Gerakan Infaq Beras nya Kiyai Luqmanulhakim Ashabul Yamin pernah dikomenin. Kenapa ngasih beras ke pondok-pondok yatim penghafal Al Quran, nanti pondok jadi manja. Kiyainya jadi gak kerja.

Kenyataannya, begitu beras sudah tercukupi, kiyainya tenang, jadi bisa mikir ke nanam lombok, bikin empang, bangun peternakan. Karena beras sudah aman.

Tantangan pondok gratisan itu beras. Beras itu sudah kayak nyawanya santri. Gak ada beras, kiyai pusing 7 keliling. Makanya kami support beras. Hampir 500 ton per bulan. Ke ribuan pondok se Indonesia.

Begitu juga Berkah Box, kenapa kok bantuanya bagi-bagi nasi box. Ngasih makan. Apa gak manja nantinya? Malah malas kerja?

Konsep kami, kenyangkan dulu. Baru ajak bicara.

Perutnya dijamin dulu, baru bicara pelatihan, baru bicara pertumbuhan karakter.

Ini orang miskin akut dikasih pelatihan bikin roti. Dikasih oven sama terigu. Ya habis lah. Terigunya dimakan, ovennya dijual. Mana bisa segmen miskin akut harus nunggu putaran cash dari jualan roti. Lagian jualnya gimana juga, gak ada outletnya.

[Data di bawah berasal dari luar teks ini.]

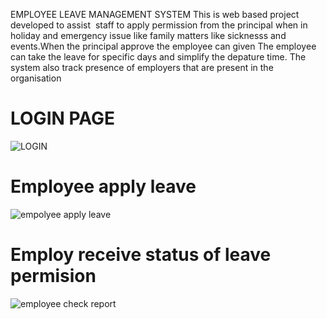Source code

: EMPLOYEE LEAVE MANAGEMENT SYSTEM
  This is web based project developed to assist  staff to apply permission from the principal when 
in holiday and emergency issue like family matters like sicknesss and events.When the principal approve the employee can given
The employee can take the leave for specific days  and simplify the depature time.
The system also track presence of employers that are present in the organisation

# LOGIN PAGE
![LOGIN](https://github.com/FROLIANI/leave/assets/84269100/de22ae18-bf18-434e-ae0b-fa3ba9a1aa00)

# Employee apply leave
![empolyee apply leave](https://github.com/FROLIANI/leave/assets/84269100/8c23ee2c-5d3d-4910-b881-c5360008f4c5)

# Employ receive status of leave permision
![employee check report](https://github.com/FROLIANI/leave/assets/84269100/b95afcd2-1efe-4002-9f08-f199db17ed59)

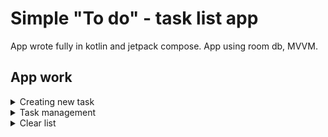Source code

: # Simple "To do" - task list app

App wrote fully in kotlin and jetpack compose. App using room db, MVVM.

## App work

<details>
<summary>Creating new task</summary>
	
### Creating new task and reasoults
<img src="https://github.com/user-attachments/assets/dc80efd3-9696-4b31-a034-58d29e782846" width="500">

</details>


<details>
<summary>Task management</summary>

### After click on check square, task mark as done and move to history
<img src="https://github.com/user-attachments/assets/6e46ce3e-fcfc-4629-9c99-26ec011d7564" width="500">

### Task moved to the hisory
<img src="https://github.com/user-attachments/assets/7076ceec-f24d-4d6e-92df-b16d4021d59d" width="500">

### Task manage option
First screen include option from un-done task, second from done.<br />
<img src="https://github.com/user-attachments/assets/8e36bd3e-a0ed-4394-9385-8c3f878634b1" width="500">

</details>

<details>
<summary>Clear list</summary>
	
### Clear all button remove all tasks, include done.
<img src="https://github.com/user-attachments/assets/c8e20968-2c18-40e0-87c0-2df3d99eedae" width="250"><br />
Remove button works<br />
<img src="https://github.com/user-attachments/assets/c9d34d96-29af-4a76-96b8-d618875d120b" width="500">


#### Before
<img src="https://github.com/user-attachments/assets/46ea1181-2a00-438a-8dc7-5670d2621b1e" width="500">

#### After
<img src="https://github.com/user-attachments/assets/444c759d-6d5e-4d05-8ef2-8a55c441cd2d" width="500">


</details>
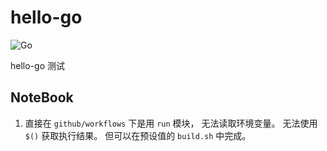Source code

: # hello-go

![Go](https://github.com/tangx/hello-go/workflows/Go/badge.svg)

hello-go 测试

## NoteBook

1. 直接在 `github/workflows` 下是用 `run` 模块， 无法读取环境变量。 无法使用 `$()` 获取执行结果。 但可以在预设值的 `build.sh` 中完成。
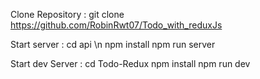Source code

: Clone Repository : git clone https://github.com/RobinRwt07/Todo_with_reduxJs

Start server :  cd api \n
                npm install
                npm run server

Start dev Server :  cd Todo-Redux
                    npm install
                    npm run dev
                
                
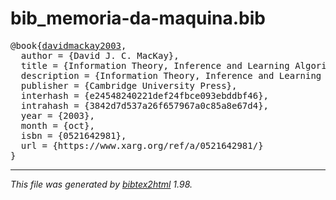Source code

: <h1>bib_memoria-da-maquina.bib</h1><a name="davidmackay2003"></a><pre>
@book{<a href="bib_memoria-da-maquina.md#davidmackay2003">davidmackay2003</a>,
  author = {David J. C. MacKay},
  title = {Information Theory, Inference and Learning Algorithms},
  description = {Information Theory, Inference and Learning Algorithms (Book, 2003)},
  publisher = {Cambridge University Press},
  interhash = {e24548240221def24fbce093ebddbf46},
  intrahash = {3842d7d537a26f657967a0c85a8e67d4},
  year = {2003},
  month = {oct},
  isbn = {0521642981},
  url = {https://www.xarg.org/ref/a/0521642981/}
}
</pre>

<hr><p><em>This file was generated by
<a href="http://www.lri.fr/~filliatr/bibtex2html/">bibtex2html</a> 1.98.</em></p>
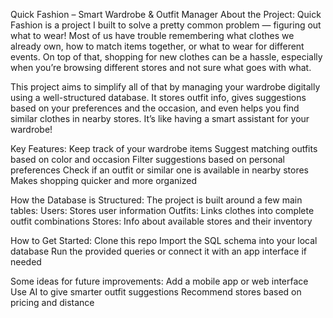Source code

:   Quick Fashion – Smart Wardrobe & Outfit Manager
About the Project:
Quick Fashion is a project I built to solve a pretty common problem — figuring out what to wear! 
Most of us have trouble remembering what clothes we already own, how to match items together, or what to wear for different events. 
On top of that, shopping for new clothes can be a hassle, especially when you’re browsing different stores and not sure what goes with what.

This project aims to simplify all of that by managing your wardrobe digitally using a well-structured database. 
It stores outfit info, gives suggestions based on your preferences and the occasion, and even helps you find similar clothes in nearby stores. 
It’s like having a smart assistant for your wardrobe!

Key Features:
Keep track of your wardrobe items
Suggest matching outfits based on color and occasion
Filter suggestions based on personal preferences
Check if an outfit or similar one is available in nearby stores
Makes shopping quicker and more organized


How the Database is Structured:
The project is built around a few main tables:
Users: Stores user information
Outfits: Links clothes into complete outfit combinations
Stores: Info about available stores and their inventory


How to Get Started:
Clone this repo
Import the SQL schema into your local database
Run the provided queries or connect it with an app interface if needed


Some ideas for future improvements:
Add a mobile app or web interface
Use AI to give smarter outfit suggestions
Recommend stores based on pricing and distance
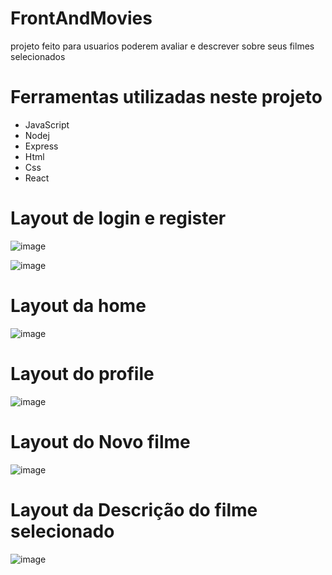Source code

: 
# FrontAndMovies

projeto feito para usuarios poderem avaliar e descrever sobre seus filmes selecionados

# Ferramentas utilizadas neste projeto

- JavaScript
- Nodej
- Express
- Html
- Css
- React

# Layout de login e register

![image](https://github.com/paulloroberto63/FrontAndMovies/assets/95132692/dacb0850-f227-4f64-bb0a-c42f03654c16)


![image](https://github.com/paulloroberto63/FrontAndMovies/assets/95132692/c04357a5-14b0-4830-b9e0-835ffe302e03)

# Layout da home


![image](https://github.com/paulloroberto63/FrontAndMovies/assets/95132692/05606361-183a-441f-bc22-1435d481ebc0)

# Layout do profile 

![image](https://github.com/paulloroberto63/FrontAndMovies/assets/95132692/214c988f-a644-45d4-be56-047219a4f84a)

# Layout do Novo filme 

![image](https://github.com/paulloroberto63/FrontAndMovies/assets/95132692/6832fa8f-a2ee-46a6-9759-f22bbaf2c64b)

# Layout da Descrição do filme selecionado 

![image](https://github.com/paulloroberto63/FrontAndMovies/assets/95132692/ebd891d8-bf01-4c28-bfbe-7a3031f2ac80)
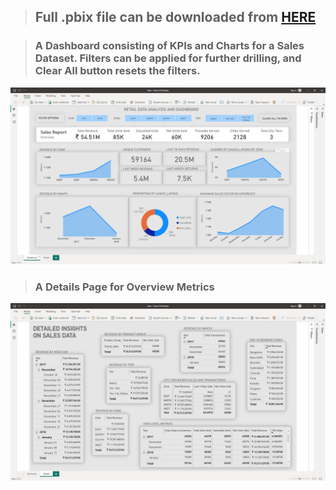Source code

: > ## Full .pbix file can be downloaded from [HERE](https://github.com/bhanu-thakur/friendly-sniffle/blob/main/assets/Power%20BI/Reports/Sales.pbix?raw=true)



> ### A Dashboard consisting of KPIs and Charts for a Sales Dataset. Filters can be applied for further drilling, and Clear All button resets the filters.

![image](https://raw.githubusercontent.com/bhanu-thakur/friendly-sniffle/main/assets/Power%20BI/Images/Sales%20Dashboard.png)
> ### A Details Page for Overview Metrics
![image](https://raw.githubusercontent.com/bhanu-thakur/friendly-sniffle/main/assets/Power%20BI/Images/Sales%20Dashboard%20Details.png)

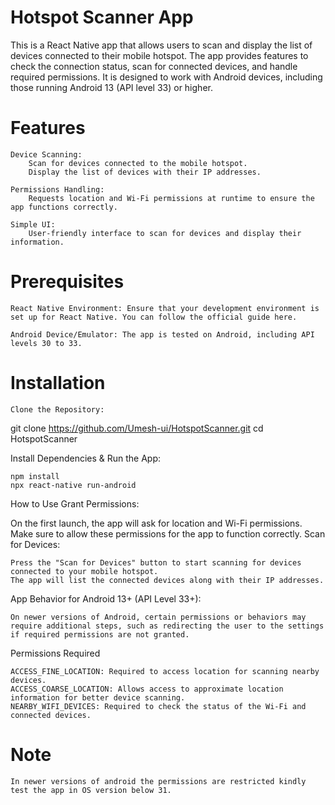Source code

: # Hotspot Scanner App

This is a React Native app that allows users to scan and display the list of devices connected to their mobile hotspot. The app provides features to check the connection status, scan for connected devices, and handle required permissions. It is designed to work with Android devices, including those running Android 13 (API level 33) or higher.

# Features

    Device Scanning:
        Scan for devices connected to the mobile hotspot.
        Display the list of devices with their IP addresses.

    Permissions Handling:
        Requests location and Wi-Fi permissions at runtime to ensure the app functions correctly.

    Simple UI:
        User-friendly interface to scan for devices and display their information.

# Prerequisites

    React Native Environment: Ensure that your development environment is set up for React Native. You can follow the official guide here.

    Android Device/Emulator: The app is tested on Android, including API levels 30 to 33.

# Installation

    Clone the Repository:

git clone https://github.com/Umesh-ui/HotspotScanner.git
cd HotspotScanner

Install Dependencies & Run the App:

    npm install
    npx react-native run-android

How to Use
Grant Permissions:

On the first launch, the app will ask for location and Wi-Fi permissions. Make sure to allow these permissions for the app to function correctly.
Scan for Devices:

    Press the "Scan for Devices" button to start scanning for devices connected to your mobile hotspot.
    The app will list the connected devices along with their IP addresses.

App Behavior for Android 13+ (API Level 33+):

    On newer versions of Android, certain permissions or behaviors may require additional steps, such as redirecting the user to the settings if required permissions are not granted.

Permissions Required

    ACCESS_FINE_LOCATION: Required to access location for scanning nearby devices.
    ACCESS_COARSE_LOCATION: Allows access to approximate location information for better device scanning.
    NEARBY_WIFI_DEVICES: Required to check the status of the Wi-Fi and connected devices.

# Note

    In newer versions of android the permissions are restricted kindly test the app in OS version below 31.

Masyarakat miskin akut dikasih modal ternak sapi. Itu sapi cashflow setahun sekali pas qurban. Ya dijual lah si anakan sapinya ke tetangga yang lain. Gagal pemberdayaan. Mereka setiap hari butuh makan.

Mau ngasih pelatihan karakter ke orang yang lagi lapar. gimana mau masuk kedalam hati dan kepala? Kenyangkan dulu perutnya, baru ajak belajar. InsyaAllah nyambung.

Belajarlah dari NU. Organisasi besar negeri ini. Setiap pengajian ada nasi berkat, kenduri, makan-makan. Itu SOP ulama : kenyangkan dulu ummat, baru ajak ngobrol.

Hari ini kita harus sadar, akses pendidikan gak fair ke semua lapis anak bangsa. Akses informasi juga demikian. Akses nutrisi bergizi apalagi.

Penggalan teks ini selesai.